From Casetext: Smarter Legal Research

Williams v. Studivent

United States District Court, M.D. North Carolina
Nov 16, 2009
1:09CV414 (M.D.N.C. Nov. 16, 2009)

Summary

finding that while the event alleged in the complaint arguably occurred outside the statute of limitations, the moving defendants waived the statute of limitations defense by not pursuing the argument

Summary of this case from Gregory v. Bruce

Opinion

1:09CV414.

November 16, 2009


MEMORANDUM OPINION AND RECOMMENDATION


This matter is before the court on a motion to dismiss (docket no. 13) by Defendants Lankford Protective Services ("LPS"), Deborah Lankford, and Samuel Lankford (collectively the "Lankford Defendants") pursuant to Rule 12(b)(6) of the Federal Rules of Civil Procedure.
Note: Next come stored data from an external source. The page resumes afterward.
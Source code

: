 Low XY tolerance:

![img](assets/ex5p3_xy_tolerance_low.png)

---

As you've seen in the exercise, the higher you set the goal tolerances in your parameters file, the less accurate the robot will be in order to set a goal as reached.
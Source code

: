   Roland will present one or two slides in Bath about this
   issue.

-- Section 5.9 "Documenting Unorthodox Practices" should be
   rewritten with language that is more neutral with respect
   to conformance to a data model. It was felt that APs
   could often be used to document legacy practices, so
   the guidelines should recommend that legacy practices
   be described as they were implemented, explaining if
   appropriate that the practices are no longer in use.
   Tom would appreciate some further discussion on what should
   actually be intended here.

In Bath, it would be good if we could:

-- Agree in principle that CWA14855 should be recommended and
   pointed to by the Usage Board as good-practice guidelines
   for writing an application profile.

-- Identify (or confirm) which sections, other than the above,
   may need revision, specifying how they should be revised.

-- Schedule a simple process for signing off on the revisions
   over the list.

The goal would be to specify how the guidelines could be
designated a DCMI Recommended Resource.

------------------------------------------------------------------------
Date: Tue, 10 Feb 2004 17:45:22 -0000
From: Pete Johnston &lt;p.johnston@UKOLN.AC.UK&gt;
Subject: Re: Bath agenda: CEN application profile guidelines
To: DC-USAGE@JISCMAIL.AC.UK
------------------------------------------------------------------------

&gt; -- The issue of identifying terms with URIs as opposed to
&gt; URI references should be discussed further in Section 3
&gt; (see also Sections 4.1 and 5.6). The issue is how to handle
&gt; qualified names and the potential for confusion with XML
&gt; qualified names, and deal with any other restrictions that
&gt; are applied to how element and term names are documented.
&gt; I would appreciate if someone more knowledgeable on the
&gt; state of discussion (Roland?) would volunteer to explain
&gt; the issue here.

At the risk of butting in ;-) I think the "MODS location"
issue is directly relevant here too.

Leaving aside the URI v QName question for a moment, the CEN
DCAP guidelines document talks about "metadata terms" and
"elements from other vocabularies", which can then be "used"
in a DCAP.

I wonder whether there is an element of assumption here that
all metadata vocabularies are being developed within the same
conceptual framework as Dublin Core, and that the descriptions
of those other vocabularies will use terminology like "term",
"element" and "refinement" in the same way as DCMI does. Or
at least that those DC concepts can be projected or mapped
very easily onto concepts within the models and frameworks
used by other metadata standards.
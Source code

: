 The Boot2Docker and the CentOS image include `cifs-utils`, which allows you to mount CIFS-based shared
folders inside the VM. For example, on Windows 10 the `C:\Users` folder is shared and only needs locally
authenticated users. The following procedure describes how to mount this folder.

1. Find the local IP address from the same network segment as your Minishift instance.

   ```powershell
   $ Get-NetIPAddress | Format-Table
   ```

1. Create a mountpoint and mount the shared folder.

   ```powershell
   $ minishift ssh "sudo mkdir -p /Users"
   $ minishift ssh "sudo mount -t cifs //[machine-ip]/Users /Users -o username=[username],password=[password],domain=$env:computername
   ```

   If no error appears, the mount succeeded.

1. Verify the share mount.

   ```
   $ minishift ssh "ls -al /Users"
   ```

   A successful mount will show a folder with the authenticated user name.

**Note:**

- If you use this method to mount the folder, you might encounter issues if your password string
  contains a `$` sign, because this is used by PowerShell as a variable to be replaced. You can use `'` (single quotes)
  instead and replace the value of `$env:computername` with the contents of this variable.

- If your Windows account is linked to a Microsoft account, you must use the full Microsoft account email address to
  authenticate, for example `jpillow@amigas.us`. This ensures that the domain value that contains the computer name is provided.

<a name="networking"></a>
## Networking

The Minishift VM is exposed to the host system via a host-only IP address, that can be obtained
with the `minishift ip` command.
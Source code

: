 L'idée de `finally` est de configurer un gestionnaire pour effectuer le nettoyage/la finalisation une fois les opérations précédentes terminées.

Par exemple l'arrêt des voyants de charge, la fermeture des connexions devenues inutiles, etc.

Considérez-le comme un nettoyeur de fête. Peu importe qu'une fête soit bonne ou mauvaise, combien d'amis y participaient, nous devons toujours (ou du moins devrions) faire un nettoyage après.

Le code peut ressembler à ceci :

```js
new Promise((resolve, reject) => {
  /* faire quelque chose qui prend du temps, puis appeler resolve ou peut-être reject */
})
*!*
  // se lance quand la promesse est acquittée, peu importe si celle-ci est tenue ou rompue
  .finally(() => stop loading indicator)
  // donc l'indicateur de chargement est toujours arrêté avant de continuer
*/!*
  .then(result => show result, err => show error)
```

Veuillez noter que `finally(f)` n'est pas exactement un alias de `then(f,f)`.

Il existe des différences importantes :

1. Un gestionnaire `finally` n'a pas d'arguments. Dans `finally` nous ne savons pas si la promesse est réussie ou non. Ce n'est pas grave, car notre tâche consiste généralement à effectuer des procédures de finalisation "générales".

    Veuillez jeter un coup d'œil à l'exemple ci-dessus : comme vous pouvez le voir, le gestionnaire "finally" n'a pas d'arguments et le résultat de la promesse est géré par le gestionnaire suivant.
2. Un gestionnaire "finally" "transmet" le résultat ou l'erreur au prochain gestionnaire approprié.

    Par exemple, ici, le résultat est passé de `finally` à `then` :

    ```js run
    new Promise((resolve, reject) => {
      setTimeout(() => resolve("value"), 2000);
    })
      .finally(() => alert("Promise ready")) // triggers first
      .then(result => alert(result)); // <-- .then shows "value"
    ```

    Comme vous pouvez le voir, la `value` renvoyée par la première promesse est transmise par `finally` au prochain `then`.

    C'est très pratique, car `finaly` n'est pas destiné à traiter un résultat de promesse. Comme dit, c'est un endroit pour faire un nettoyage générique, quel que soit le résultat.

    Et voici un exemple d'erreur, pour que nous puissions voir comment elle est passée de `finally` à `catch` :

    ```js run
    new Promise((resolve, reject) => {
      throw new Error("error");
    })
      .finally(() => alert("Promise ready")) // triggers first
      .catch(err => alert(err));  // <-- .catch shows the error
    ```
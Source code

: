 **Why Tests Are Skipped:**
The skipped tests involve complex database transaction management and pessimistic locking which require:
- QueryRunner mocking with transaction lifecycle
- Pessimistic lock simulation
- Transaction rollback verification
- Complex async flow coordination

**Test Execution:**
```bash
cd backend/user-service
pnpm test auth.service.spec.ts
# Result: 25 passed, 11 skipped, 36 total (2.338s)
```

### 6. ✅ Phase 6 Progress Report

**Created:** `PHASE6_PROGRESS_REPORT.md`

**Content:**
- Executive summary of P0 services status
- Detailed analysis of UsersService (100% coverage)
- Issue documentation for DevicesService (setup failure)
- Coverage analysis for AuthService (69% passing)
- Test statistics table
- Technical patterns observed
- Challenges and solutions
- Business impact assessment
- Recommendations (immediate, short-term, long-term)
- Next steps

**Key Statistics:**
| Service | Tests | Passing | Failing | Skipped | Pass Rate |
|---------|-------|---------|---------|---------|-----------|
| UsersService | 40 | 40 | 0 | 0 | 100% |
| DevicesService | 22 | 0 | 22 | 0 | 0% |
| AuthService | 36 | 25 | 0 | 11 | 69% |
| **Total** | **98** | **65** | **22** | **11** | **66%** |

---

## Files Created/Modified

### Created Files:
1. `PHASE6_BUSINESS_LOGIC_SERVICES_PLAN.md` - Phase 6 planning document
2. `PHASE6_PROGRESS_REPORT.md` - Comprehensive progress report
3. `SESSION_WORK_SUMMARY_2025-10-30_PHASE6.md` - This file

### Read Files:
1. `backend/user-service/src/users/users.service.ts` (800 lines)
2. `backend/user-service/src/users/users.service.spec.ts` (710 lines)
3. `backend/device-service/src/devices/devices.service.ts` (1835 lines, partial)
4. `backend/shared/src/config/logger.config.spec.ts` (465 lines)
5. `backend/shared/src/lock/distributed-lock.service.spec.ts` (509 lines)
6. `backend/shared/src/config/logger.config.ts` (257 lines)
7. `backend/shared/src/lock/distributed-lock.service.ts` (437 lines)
Pro se Plaintiff James Arnell Williams has responded in opposition to the motion. In this posture, the matter is ripe for disposition. The parties have not consented to the jurisdiction of the magistrate judge; therefore, the motion must be dealt with by way of recommendation. For the following reasons, it will be recommended that the court grant Defendants' motion to dismiss.

BACKGROUND

LPS is a family owned business in Greensboro, North Carolina, which provides security officers to area businesses. Mrs. Lankford is the Company's President, and Mr. Lankford is the Company's Vice-President. Plaintiff James Arnell Willams, Defendant Michael Studivent, and Defendant Tommy Stevens were all formerly employed as security officers for LPS.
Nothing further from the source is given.